ECLI:NL:RVS:2008:BD5485
Raad van State
- Hoger beroep
- H.G. Lubberdink
- R. van der Spoel
- M.A.A. Mondt Schouten
- Rechtspraak.nl
Vreemdelingenbewaring en voortvarendheid van uitzettingshandelingen
In deze zaak gaat het om de inbewaringstelling van een vreemdeling, die gericht is op zijn uitzetting. De staatssecretaris van Justitie wordt verweten onvoldoende voortvarend te hebben gehandeld in de voorbereiding van de uitzetting. De vreemdeling is op 24 april 2008 in vreemdelingenbewaring gesteld, waarna op 25 april 2008 een identiteitsgehoor heeft plaatsgevonden. De vreemdeling betoogt dat er gedurende dertien dagen geen concrete activiteiten zijn verricht ter voorbereiding van zijn uitzetting, en dat de feest- en blokdagen hiervoor geen rechtvaardiging bieden. De staatssecretaris heeft echter aangevoerd dat de vertraging te maken had met de feestdagen en de daaropvolgende zitting bij de rechtbank op 7 mei 2008.

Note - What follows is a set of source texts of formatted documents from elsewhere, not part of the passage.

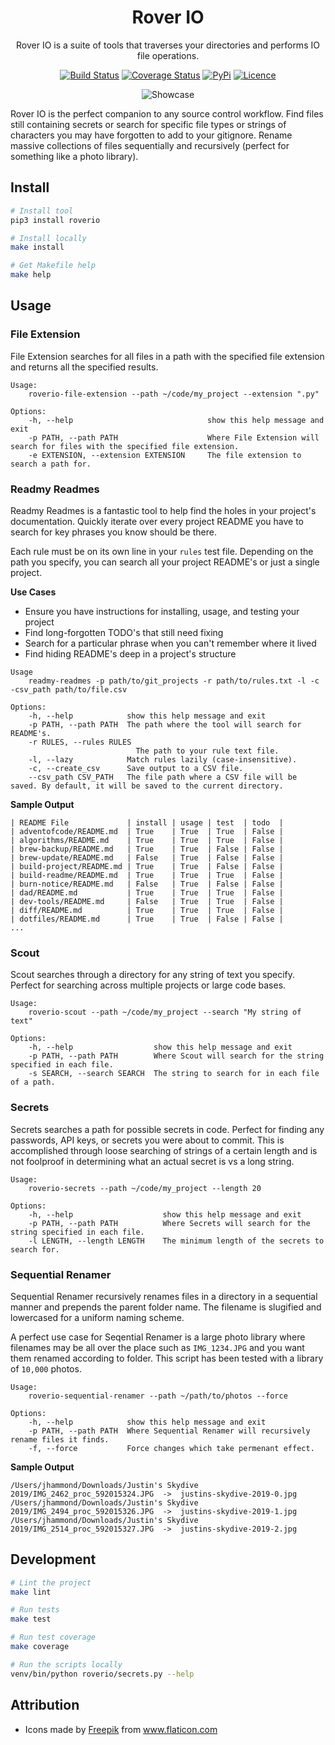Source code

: <div align="center">

# Rover IO

Rover IO is a suite of tools that traverses your directories and performs IO file operations.

[![Build Status](https://github.com/Justintime50/roverio/workflows/build/badge.svg)](https://github.com/Justintime50/roverio/actions)
[![Coverage Status](https://coveralls.io/repos/github/Justintime50/roverio/badge.svg?branch=main)](https://coveralls.io/github/Justintime50/roverio?branch=master)
[![PyPi](https://img.shields.io/pypi/v/roverio)](https://pypi.org/project/roverio/)
[![Licence](https://img.shields.io/github/license/justintime50/roverio)](LICENSE)

<img src="assets/showcase.png" alt="Showcase">

</div>

Rover IO is the perfect companion to any source control workflow. Find files still containing secrets or search for specific file types or strings of characters you may have forgotten to add to your gitignore. Rename massive collections of files sequentially and recursively (perfect for something like a photo library).

## Install

```bash
# Install tool
pip3 install roverio

# Install locally
make install

# Get Makefile help
make help
```

## Usage

### File Extension

File Extension searches for all files in a path with the specified file extension and returns all the specified results.

```
Usage:
    roverio-file-extension --path ~/code/my_project --extension ".py"

Options:
    -h, --help                              show this help message and exit
    -p PATH, --path PATH                    Where File Extension will search for files with the specified file extension.
    -e EXTENSION, --extension EXTENSION     The file extension to search a path for.
```

### Readmy Readmes

Readmy Readmes is a fantastic tool to help find the holes in your project's documentation. Quickly iterate over every project README you have to search for key phrases you know should be there. 

Each rule must be on its own line in your `rules` test file. Depending on the path you specify, you can search all your project README's or just a single project.

**Use Cases**
* Ensure you have instructions for installing, usage, and testing your project
* Find long-forgotten TODO's that still need fixing
* Search for a particular phrase when you can't remember where it lived
* Find hiding README's deep in a project's structure

```
Usage
    readmy-readmes -p path/to/git_projects -r path/to/rules.txt -l -c -csv_path path/to/file.csv

Options:
    -h, --help            show this help message and exit
    -p PATH, --path PATH  The path where the tool will search for README's.
    -r RULES, --rules RULES
                            The path to your rule text file.
    -l, --lazy            Match rules lazily (case-insensitive).
    -c, --create_csv      Save output to a CSV file.
    --csv_path CSV_PATH   The file path where a CSV file will be saved. By default, it will be saved to the current directory.
```

**Sample Output**

```
| README File             | install | usage | test  | todo  |
| adventofcode/README.md  | True    | True  | True  | False |
| algorithms/README.md    | True    | True  | True  | False |
| brew-backup/README.md   | True    | True  | False | False |
| brew-update/README.md   | False   | True  | False | False |
| build-project/README.md | True    | True  | False | False |
| build-readme/README.md  | True    | True  | True  | False |
| burn-notice/README.md   | False   | True  | False | False |
| dad/README.md           | True    | True  | True  | False |
| dev-tools/README.md     | False   | True  | True  | False |
| diff/README.md          | True    | True  | True  | False |
| dotfiles/README.md      | True    | True  | False | False |
...
```

### Scout

Scout searches through a directory for any string of text you specify. Perfect for searching across multiple projects or large code bases.

```
Usage:
    roverio-scout --path ~/code/my_project --search "My string of text"

Options:
    -h, --help                  show this help message and exit
    -p PATH, --path PATH        Where Scout will search for the string specified in each file.
    -s SEARCH, --search SEARCH  The string to search for in each file of a path.
```

### Secrets

Secrets searches a path for possible secrets in code. Perfect for finding any passwords, API keys, or secrets you were about to commit. This is accomplished through loose searching of strings of a certain length and is not foolproof in determining what an actual secret is vs a long string.

```
Usage:
    roverio-secrets --path ~/code/my_project --length 20

Options:
    -h, --help                    show this help message and exit
    -p PATH, --path PATH          Where Secrets will search for the string specified in each file.
    -l LENGTH, --length LENGTH    The minimum length of the secrets to search for.
```

### Sequential Renamer

Sequential Renamer recursively renames files in a directory in a sequential manner and prepends the parent folder name. The filename is slugified and lowercased for a uniform naming scheme.

A perfect use case for Seqential Renamer is a large photo library where filenames may be all over the place such as `IMG_1234.JPG` and you want them renamed according to folder. This script has been tested with a library of `10,000` photos.

```
Usage:
    roverio-sequential-renamer --path ~/path/to/photos --force

Options:
    -h, --help            show this help message and exit
    -p PATH, --path PATH  Where Sequential Renamer will recursively rename files it finds.
    -f, --force           Force changes which take permenant effect.
```

**Sample Output**

```
/Users/jhammond/Downloads/Justin's Skydive 2019/IMG_2462_proc_592015324.JPG  ->  justins-skydive-2019-0.jpg
/Users/jhammond/Downloads/Justin's Skydive 2019/IMG_2494_proc_592015326.JPG  ->  justins-skydive-2019-1.jpg
/Users/jhammond/Downloads/Justin's Skydive 2019/IMG_2514_proc_592015327.JPG  ->  justins-skydive-2019-2.jpg
```

## Development

```bash
# Lint the project
make lint

# Run tests
make test

# Run test coverage
make coverage

# Run the scripts locally
venv/bin/python roverio/secrets.py --help
```

## Attribution

* Icons made by <a href="https://www.freepik.com" title="Freepik">Freepik</a> from <a href="https://www.flaticon.com/" title="Flaticon">www.flaticon.com</a>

De Raad van State overweegt dat van de staatssecretaris mag worden verwacht dat hij met gepaste voortvarendheid handelt, maar dat er rekening gehouden moet worden met bijzondere omstandigheden, zoals niet-reguliere werkdagen. In dit geval was er sprake van een langere periode zonder reguliere werkdagen, en de staatssecretaris had de verantwoordelijkheid om voorzieningen te treffen om te voorkomen dat er te lang geen activiteiten ter voorbereiding van de uitzetting zouden plaatsvinden. De rechtbank heeft terecht betekenis gehecht aan het identiteitsgehoor als een activiteit ter voorbereiding van de uitzetting, en de Raad van State concludeert dat de staatssecretaris niet in gebreke is gebleven.
De Raad bevestigt de uitspraak van de rechtbank en wijst het verzoek om schadevergoeding af. De beslissing is genomen in naam der Koningin en is openbaar uitgesproken op 12 juni 2008.